Kenmerken: middelgrote zangvogel met donker kleed (winterhalfjaar met spikkels) en spitse gelige snavel. Vaak in groepen. Wanneer aanwezig: hele jaar. Eigen broedvogels blijven deels in Nederland overwinteren. In winter aanvulling met vogels uit (met name) Oost-Europa.

Habitatvoorkeur: halfopen tot besloten (parkachtige) landschappen.
Broedhabitat: semi-koloniaal broedend in holtes van bomen (o.a. oude nestholtes van spechten) en gebouwen, ook in nestkasten. Vooral dorpen/steden/bebouwing/bos (als broedgebied) en gazons, agrarisch gebied en natuurgebieden (als foerageergebied) op max. 500 m van het nest. Aantal broedsels: 1-2, aandeel tweede legsels verschilt waarschijnlijk van jaar tot jaar. Aantal eieren 4-7, broedduur 11-12 dagen, nestjongenperiode 19-24 dagen. Broedperiode: eileg sterk gesynchroniseerd, meeste vrouwtjes beginnen half of eind april met eileg. Tot in juni tweede legsels en nalegsels.

Voedsel adulten: bodemfauna, vruchten, zaden en granen.
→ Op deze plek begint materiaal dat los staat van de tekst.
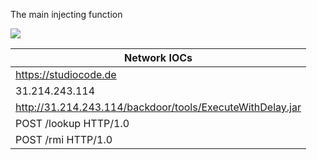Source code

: The main injecting function

<img src="https://cdn.discordapp.com/attachments/811807403271651348/817162855195082772/replication.png">


Network IOCs |
--- |
https://studiocode.de   |
31.214.243.114  |
http://31.214.243.114/backdoor/tools/ExecuteWithDelay.jar  |
POST /lookup HTTP/1.0  |
POST /rmi HTTP/1.0 |
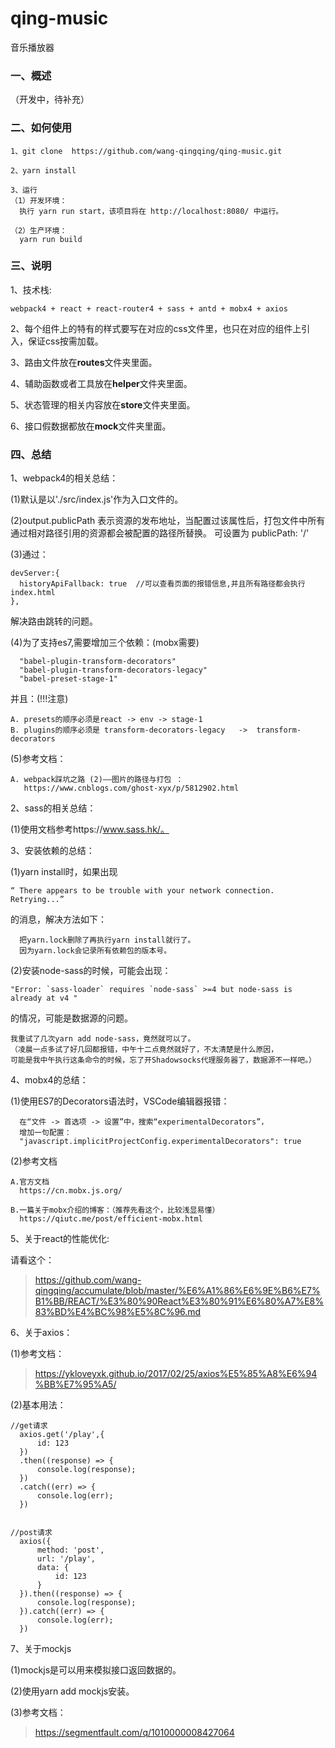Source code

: # qing-music
音乐播放器

### 一、概述

  （开发中，待补充）

### 二、如何使用

    1、git clone  https://github.com/wang-qingqing/qing-music.git
    
    2、yarn install
        
    3、运行
    （1）开发环境：
      执行 yarn run start，该项目将在 http://localhost:8080/ 中运行。
      
    （2）生产环境：
      yarn run build


### 三、说明

1、技术栈:

    webpack4 + react + react-router4 + sass + antd + mobx4 + axios

2、每个组件上的特有的样式要写在对应的css文件里，也只在对应的组件上引入，保证css按需加载。

3、路由文件放在**routes**文件夹里面。

4、辅助函数或者工具放在**helper**文件夹里面。

5、状态管理的相关内容放在**store**文件夹里面。

6、接口假数据都放在**mock**文件夹里面。

### 四、总结
1、webpack4的相关总结：

  (1)默认是以'./src/index.js'作为入口文件的。

  (2)output.publicPath 
    表示资源的发布地址，当配置过该属性后，打包文件中所有通过相对路径引用的资源都会被配置的路径所替换。
    可设置为 publicPath: '/'

  (3)通过：

    devServer:{
      historyApiFallback: true  //可以查看页面的报错信息,并且所有路径都会执行index.html
    },

  解决路由跳转的问题。

  (4)为了支持es7,需要增加三个依赖：(mobx需要)
  
      "babel-plugin-transform-decorators"
      "babel-plugin-transform-decorators-legacy"
      "babel-preset-stage-1"

  并且：(!!!注意)
  
    A. presets的顺序必须是react -> env -> stage-1
    B. plugins的顺序必须是 transform-decorators-legacy   ->  transform-decorators

  (5)参考文档：

    A. webpack踩坑之路 (2)——图片的路径与打包 ：
       https://www.cnblogs.com/ghost-xyx/p/5812902.html


2、sass的相关总结：

  (1)使用文档参考https://www.sass.hk/。
 
3、安装依赖的总结：

  (1)yarn install时，如果出现

    “ There appears to be trouble with your network connection. Retrying...”
  的消息，解决方法如下：

      把yarn.lock删除了再执行yarn install就行了。
      因为yarn.lock会记录所有依赖包的版本号。

  (2)安装node-sass的时候，可能会出现：

    "Error: `sass-loader` requires `node-sass` >=4 but node-sass is already at v4 "

  的情况，可能是数据源的问题。

    我重试了几次yarn add node-sass，竟然就可以了。
    （凌晨一点多试了好几回都报错，中午十二点竟然就好了，不太清楚是什么原因，
    可能是我中午执行这条命令的时候，忘了开Shadowsocks代理服务器了，数据源不一样吧。）
  
4、mobx4的总结：

  (1)使用ES7的Decorators语法时，VSCode编辑器报错：

      在“文件 -> 首选项 -> 设置”中，搜索“experimentalDecorators”，
      增加一句配置：
      "javascript.implicitProjectConfig.experimentalDecorators": true

  (2)参考文档

    A.官方文档
      https://cn.mobx.js.org/

    B.一篇关于mobx介绍的博客：（推荐先看这个，比较浅显易懂）
      https://qiutc.me/post/efficient-mobx.html

5、关于react的性能优化:

  请看这个：

  >https://github.com/wang-qingqing/accumulate/blob/master/%E6%A1%86%E6%9E%B6%E7%B1%BB/REACT/%E3%80%90React%E3%80%91%E6%80%A7%E8%83%BD%E4%BC%98%E5%8C%96.md 
  
6、关于axios：

  (1)参考文档：
  >https://ykloveyxk.github.io/2017/02/25/axios%E5%85%A8%E6%94%BB%E7%95%A5/

  (2)基本用法：

    //get请求
      axios.get('/play',{
          id: 123
      })
      .then((response) => {
          console.log(response);
      })
      .catch((err) => {
          console.log(err);
      })


    //post请求
      axios({
          method: 'post',
          url: '/play',
          data: {
              id: 123
          }
      }).then((response) => {
          console.log(response);
      }).catch((err) => {
          console.log(err);
      })

7、关于mockjs

  (1)mockjs是可以用来模拟接口返回数据的。

  (2)使用yarn add mockjs安装。

  (3)参考文档：
  
  >https://segmentfault.com/q/1010000008427064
Voedsel nestjongen: bodemfauna (vooral emelten en andere insecten).

Komt voor in/op

Open grasland, droge dooradering, erfvogel en boerenlandvogel.

Periode

April-juli.

Doelsoortspecifieke terreinkenmerken

Broedseizoen (april-juli)
Nestgelegenheid:

  • Nestelt in gaten of spleten in menselijke bebouwing.
  • Broedt ook in holen in bomen en in nestkasten (ook nestkasten bedoeld voor andere soorten).
  • In vestigingsfase en vroege broedfase verstoringsgevoelig.

Broedseizoen + voor en na seizoen (april-oktober)
Voedsel:

  • Zoekt voedsel op graslanden.
  • Bereikbaarheid van voedsel is essentieel, daarom veel op pas gemaaide graslanden incl. gazons.
  • Voldoende beschikbaarheid voedsel voor de jongen.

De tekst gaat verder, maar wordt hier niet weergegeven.